### Source records
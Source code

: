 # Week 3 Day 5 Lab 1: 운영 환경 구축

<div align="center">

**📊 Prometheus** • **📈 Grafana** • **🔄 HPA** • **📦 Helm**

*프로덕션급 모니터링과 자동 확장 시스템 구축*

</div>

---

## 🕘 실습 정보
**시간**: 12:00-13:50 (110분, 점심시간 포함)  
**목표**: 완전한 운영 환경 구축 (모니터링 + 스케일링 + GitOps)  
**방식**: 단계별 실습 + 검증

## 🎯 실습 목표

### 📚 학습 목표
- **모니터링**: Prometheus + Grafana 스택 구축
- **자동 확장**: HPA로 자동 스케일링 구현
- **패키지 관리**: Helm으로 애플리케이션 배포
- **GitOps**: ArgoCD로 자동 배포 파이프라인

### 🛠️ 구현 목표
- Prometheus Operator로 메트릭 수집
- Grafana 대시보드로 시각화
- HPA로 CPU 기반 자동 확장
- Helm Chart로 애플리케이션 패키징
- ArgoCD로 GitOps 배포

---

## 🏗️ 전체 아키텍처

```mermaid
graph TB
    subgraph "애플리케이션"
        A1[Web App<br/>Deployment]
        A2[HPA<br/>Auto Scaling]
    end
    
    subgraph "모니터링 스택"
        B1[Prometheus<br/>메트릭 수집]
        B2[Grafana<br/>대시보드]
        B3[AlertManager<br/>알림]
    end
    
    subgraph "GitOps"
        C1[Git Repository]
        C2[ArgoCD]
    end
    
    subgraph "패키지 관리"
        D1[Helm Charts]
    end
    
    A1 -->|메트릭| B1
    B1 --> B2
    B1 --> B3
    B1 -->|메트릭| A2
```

### Work request
Output the records above in full, with nothing altered.

### Task output
Source code

: # Week 3 Day 5 Lab 1: 운영 환경 구축

<div align="center">

**📊 Prometheus** • **📈 Grafana** • **🔄 HPA** • **📦 Helm**

*프로덕션급 모니터링과 자동 확장 시스템 구축*

</div>

---

## 🕘 실습 정보
**시간**: 12:00-13:50 (110분, 점심시간 포함)  
**목표**: 완전한 운영 환경 구축 (모니터링 + 스케일링 + GitOps)  
**방식**: 단계별 실습 + 검증

## 🎯 실습 목표

### 📚 학습 목표
- **모니터링**: Prometheus + Grafana 스택 구축
- **자동 확장**: HPA로 자동 스케일링 구현
- **패키지 관리**: Helm으로 애플리케이션 배포
- **GitOps**: ArgoCD로 자동 배포 파이프라인

### 🛠️ 구현 목표
- Prometheus Operator로 메트릭 수집
- Grafana 대시보드로 시각화
- HPA로 CPU 기반 자동 확장
- Helm Chart로 애플리케이션 패키징
- ArgoCD로 GitOps 배포

---

## 🏗️ 전체 아키텍처

```mermaid
graph TB
    subgraph "애플리케이션"
        A1[Web App<br/>Deployment]
        A2[HPA<br/>Auto Scaling]
    end
    
    subgraph "모니터링 스택"
        B1[Prometheus<br/>메트릭 수집]
        B2[Grafana<br/>대시보드]
        B3[AlertManager<br/>알림]
    end
    
    subgraph "GitOps"
        C1[Git Repository]
        C2[ArgoCD]
    end
    
    subgraph "패키지 관리"
        D1[Helm Charts]
    end
    
    A1 -->|메트릭| B1
    B1 --> B2
    B1 --> B3
    B1 -->|메트릭| A2
```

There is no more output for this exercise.